Un roman courageux et sensible

Une histoire de migration. Non pas d’un point de vue global, mais à hauteur d’hommes et de femmes. Une histoire d’arrachement à sa ville, à sa terre. De traversée périlleuse de la mer. Une histoire de courage. Celui de tout quitter pour partir sur les routes, sur les mers. Une historie d’affrontement avec les passeurs qui vous laissent sur le sable du rivage alors qu’aucun bateau promis n’arrivera. Ou qui abandonnent en pleine mer le cargo chargé de migrants, après avoir empoché le prix du passage. Une histoire vue aussi par les yeux d’un commandant de frégate italienne chargé depuis 20 ans de monter la garde sur la frontière Sud de l’Europe. Pour contenir et sauver les migrants qui se jettent dans la traversée de la mer au prix de tous les dangers.

L’Eldorado européen

Le courage d’en faire un roman dans toute la complexité du sujet. Dans les multiples interstices qui se créent entre raison d’Etat (contenir la migration) et nécessité impérieuse de fuir son pays, avec en vue « l’Eldorado européen ».

La force de l’écriture

Laurent Gaudé nous fait pénétrer avec une grande sensibilité dans les âmes de ses personnages qui errent entre ces deux logiques qui s’affrontent.

La trame du roman est improbable.
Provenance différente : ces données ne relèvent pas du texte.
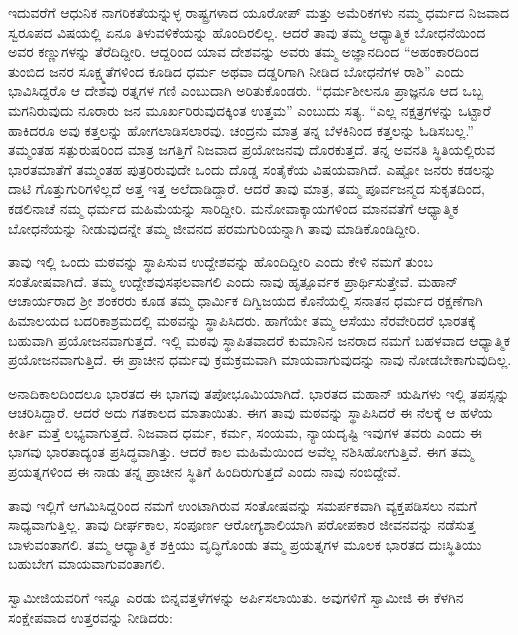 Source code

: ಇದುವರೆಗೆ ಆಧುನಿಕ ನಾಗರಿಕತೆಯನ್ನುಳ್ಳ ರಾಷ್ಟ್ರಗಳಾದ ಯೂರೋಪ್​ ಮತ್ತು ಅಮೆರಿಕಗಳು ನಮ್ಮ ಧರ್ಮದ ನಿಜವಾದ ಸ್ವರೂಪದ ವಿಷಯಲ್ಲಿ ಏನೂ ತಿಳುವಳಿಕೆಯನ್ನು ಹೊಂದಿರಲಿಲ್ಲ. ಆದರೆ ತಾವು ತಮ್ಮ ಆಧ್ಯಾತ್ಮಿಕ ಬೋಧನೆಯಿಂದ ಅವರ ಕಣ್ಣುಗಳನ್ನು ತೆರೆದಿದ್ದೀರಿ. ಆದ್ದರಿಂದ ಯಾವ ದೇಶವನ್ನು ಅವರು ತಮ್ಮ ಅಜ್ಞಾನದಿಂದ “ಅಹಂಕಾರದಿಂದ ತುಂಬಿದ ಜನರ ಸೂಕ್ಷ್ಮತೆಗಳಿಂದ ಕೂಡಿದ ಧರ್ಮ ಅಥವಾ ದಡ್ಡರಿಗಾಗಿ ನೀಡಿದ ಬೋಧನೆಗಳ ರಾಶಿ” ಎಂದು ಭಾವಿಸಿದ್ದರೊ ಆ ದೇಶವು ರತ್ನಗಳ ಗಣಿ ಎಂಬುದಾಗಿ ಅರಿತುಕೊಂಡರು. “ಧರ್ಮಶೀಲನೂ ಪ್ರಾಜ್ಞನೂ ಆದ ಒಬ್ಬ ಮಗನಿರುವುದು ನೂರಾರು ಜನ ಮೂರ್ಖರಿರುವುದಕ್ಕಿಂತ ಉತ್ತಮ” ಎಂಬುದು ಸತ್ಯ. “ಎಲ್ಲ ನಕ್ಷತ್ರಗಳನ್ನು ಒಟ್ಟಾರೆ ಹಾಕಿದರೂ ಅವು ಕತ್ತಲನ್ನು ಹೋಗಲಾಡಿಸಲಾರವು. ಚಂದ್ರನು ಮಾತ್ರ ತನ್ನ ಬೆಳಕಿನಿಂದ ಕತ್ತಲನ್ನು ಓಡಿಸಬಲ್ಲ.” ತಮ್ಮಂತಹ ಸತ್ಪುರುಷರಿಂದ ಮಾತ್ರ ಜಗತ್ತಿಗೆ ನಿಜವಾದ ಪ್ರಯೋಜನವು ದೊರಕುತ್ತದೆ. ತನ್ನ ಅವನತಿ ಸ್ಥಿತಿಯಲ್ಲಿರುವ ಭಾರತಮಾತೆಗೆ ತಮ್ಮಂತಹ ಪುತ್ರರಿರುವುದೇ ಒಂದು ದೊಡ್ಡ ಸಂತೈಕೆಯ ವಿಷಯವಾಗಿದೆ. ಎಷ್ಟೋ ಜನರು ಕಡಲನ್ನು ದಾಟಿ ಗೊತ್ತುಗುರಿಗಳಿಲ್ಲದೆ ಅತ್ತ ಇತ್ತ ಅಲೆದಾಡಿದ್ದಾರೆ. ಆದರೆ ತಾವು ಮಾತ್ರ, ತಮ್ಮ ಪೂರ್ವಜನ್ಮದ ಸುಕೃತದಿಂದ, ಕಡಲಿನಾಚೆ ನಮ್ಮ ಧರ್ಮದ ಮಹಿಮೆಯನ್ನು ಸಾರಿದ್ದೀರಿ. ಮನೋವಾಕ್ಕಾಯಗಳಿಂದ ಮಾನವತೆಗೆ ಆಧ್ಯಾತ್ಮಿಕ ಬೋಧನೆಯನ್ನು ನೀಡುವುದನ್ನೇ ತಮ್ಮ ಜೀವನದ ಪರಮಗುರಿಯನ್ನಾಗಿ ತಾವು ಮಾಡಿಕೊಂಡಿದ್ದೀರಿ. 

ತಾವು ಇಲ್ಲಿ ಒಂದು ಮಠವನ್ನು ಸ್ಥಾಪಿಸುವ ಉದ್ದೇಶವನ್ನು ಹೊಂದಿದ್ದೀರಿ ಎಂದು ಕೇಳಿ ನಮಗೆ ತುಂಬ ಸಂತೋಷವಾಗಿದೆ. ತಮ್ಮ ಉದ್ದೇಶವು\break ಸಫಲವಾಗಲಿ ಎಂದು ನಾವು ಹೃತ್ಪೂರ್ವಕ ಪ್ರಾರ್ಥಿಸುತ್ತೇವೆ. ಮಹಾನ್​ ಆಚಾರ್ಯರಾದ ಶ‍್ರೀ ಶಂಕರರು ಕೂಡ ತಮ್ಮ ಧಾರ್ಮಿಕ ದಿಗ್ವಿಜಯದ ಕೊನೆಯಲ್ಲಿ ಸನಾತನ ಧರ್ಮದ ರಕ್ಷಣೆಗಾಗಿ ಹಿಮಾಲಯದ ಬದರಿಕಾಶ್ರಮದಲ್ಲಿ ಮಠವನ್ನು ಸ್ಥಾಪಿಸಿದರು. ಹಾಗೆಯೇ ತಮ್ಮ ಆಸೆಯು ನೆರವೇರಿದರೆ ಭಾರತಕ್ಕೆ ಬಹುವಾಗಿ ಪ್ರಯೋಜನವಾಗುತ್ತದೆ. ಇಲ್ಲಿ ಮಠವು ಸ್ಥಾಪಿತವಾದರೆ ಕುಮಾನಿನ ಜನರಾದ ನಮಗೆ ಬಹಳವಾದ ಆಧ್ಯಾತ್ಮಿಕ ಪ್ರಯೋಜನವಾಗುತ್ತಿದೆ. ಈ ಪ್ರಾಚೀನ ಧರ್ಮವು ಕ್ರಮಕ್ರಮವಾಗಿ ಮಾಯವಾಗುವುದನ್ನು ನಾವು ನೋಡಬೇಕಾಗುವುದಿಲ್ಲ. 

ಅನಾದಿಕಾಲದಿಂದಲೂ ಭಾರತದ ಈ ಭಾಗವು ತಪೋಭೂಮಿಯಾಗಿದೆ. ಭಾರತದ ಮಹಾನ್​ ಋಷಿಗಳು ಇಲ್ಲಿ ತಪಸ್ಸನ್ನು ಆಚರಿಸಿದ್ದಾರೆ. ಆದರೆ ಅದು ಗತಕಾಲದ ಮಾತಾಯಿತು. ಈಗ ತಾವು ಮಠವನ್ನು ಸ್ಥಾಪಿಸಿದರೆ ಈ ನೆಲಕ್ಕೆ ಆ ಹಳೆಯ ಕೀರ್ತಿ ಮತ್ತೆ ಲಭ್ಯವಾಗುತ್ತದೆ. ನಿಜವಾದ ಧರ್ಮ, ಕರ್ಮ, ಸಂಯಮ, ನ್ಯಾಯದೃಷ್ಟಿ ಇವುಗಳ ತವರು ಎಂದು ಈ ಭಾಗವು ಭಾರತಾದ್ಯಂತ ಪ್ರಸಿದ್ಧವಾಗಿತ್ತು. ಆದರೆ ಕಾಲ ಮಹಿಮೆಯಿಂದ ಅವೆಲ್ಲ ನಶಿಸಿಹೋಗುತ್ತಿವೆ. ಈಗ ತಮ್ಮ ಪ್ರಯತ್ನಗಳಿಂದ ಈ ನಾಡು ತನ್ನ ಪ್ರಾಚೀನ ಸ್ಥಿತಿಗೆ ಹಿಂದಿರುಗುತ್ತದೆ ಎಂದು ನಾವು ನಂಬಿದ್ದೇವೆ. 

ತಾವು ಇಲ್ಲಿಗೆ ಆಗಮಿಸಿದ್ದರಿಂದ ನಮಗೆ ಉಂಟಾಗಿರುವ ಸಂತೋಷವನ್ನು ಸಮರ್ಪಕವಾಗಿ ವ್ಯಕ್ತಪಡಿಸಲು ನಮಗೆ ಸಾಧ್ಯವಾಗುತ್ತಿಲ್ಲ. ತಾವು ದೀರ್ಘಕಾಲ, ಸಂಪೂರ್ಣ ಆರೋಗ್ಯಶಾಲಿಯಾಗಿ ಪರೋಪಕಾರ ಜೀವನವನ್ನು ನಡೆಸುತ್ತ ಬಾಳುವಂತಾಗಲಿ. ತಮ್ಮ ಆಧ್ಯಾತ್ಮಿಕ ಶಕ್ತಿಯು ವೃದ್ಧಿಗೊಂಡು ತಮ್ಮ ಪ್ರಯತ್ನಗಳ ಮೂಲಕ ಭಾರತದ ದುಃಸ್ಥಿತಿಯು ಬಹುಬೇಗ ಮಾಯವಾಗುವಂತಾಗಲಿ. 

ಸ್ವಾಮೀಜಿಯವರಿಗೆ ಇನ್ನೂ ಎರಡು ಬಿನ್ನವತ್ತಳೆಗಳನ್ನು ಅರ್ಪಿಸಲಾಯಿತು. ಅವುಗಳಿಗೆ ಸ್ವಾಮೀಜಿ ಈ ಕೆಳಗಿನ ಸಂಕ್ಷೇಪವಾದ ಉತ್ತರವನ್ನು ನೀಡಿದರು:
Elle est faite de rencontres bouleversantes et de retournements soudains. Mais cela importe peu. Les morceaux d’histoire que l’auteur noue dans les cœurs et les esprits de ses personnages transmettent une immense émotion. Ils nous permettent d’approcher la réalité vécue de l’arrachement du départ, de la trahison des passeurs, des retournements vécus par ces hommes, ces femmes, ballottés par les flots et repêchés. Qui sont brusquement et tout à la fois sauvés et emprisonnés. De ses trajets sur les routes où la volonté est entièrement tendue vers le franchissement des frontières, à tous les prix, y compris les pires.

Des morceaux de vie d’une cruelle vérité

La femme, sauvée dans un cargo abandonné sur la mer par l’équipage de passeurs, veut à tout prix venger son enfant mort de soif dans ses bras. Elle retourne au Liban pour tuer le capitaine de ce bateau.

Salvatore Piracci, commandant de frégate italienne qui se laisse envahir par le doute sur le bien fondé de sa mission. Sa mission, c’est de repêcher les migrants perdus en mer. Pour les livrer à la police qui les mettra en camps d’internement.

L’arrachement

Le jeune soudanais qui se prépare pour prendre la route au travers du Sahara vers des frontières à traverser. Il vit ses derniers instants dans sa ville. Il sait qu’il ne reverra probablement jamais ces lieux familiers, sa mère. Il va franchir clandestinement les frontières qui le séparent de l’Europe. La douleur de son arrachement est là, dans les lignes de Laurent Gaudé.

Plus loin, sur la rive de la Méditerranée, il est abandonné par les passeurs qui lui volent tout ce qu’il a. Il reste en sang, sur la plage où ne viendra aucun bateau pour l’Europe. Il rencontre Boubakar, un homme qui tente depuis 7 ans de gagner l’Eldorado, l’Europe. Il continue la route avec Boubakar. Une route qui passe par l’oasis de Ghardhaia dans le désert algérien.

Des hommes déshumanisés

Dans son récit auto-biographique « Si c’est un homme », Primo Lévi montre comment, pour survivre dans un environnement horriblement hostile, les prisonniers en viennent à se comporter d’une façon terriblement cruelle vis-à-vis d’autres prisonniers plus faibles. La victoire des nazis dans les camps, c’est la déshumanisation même des déportés. Des déportés qui peuvent se comporter d’une façon pire que celle de leurs gardiens.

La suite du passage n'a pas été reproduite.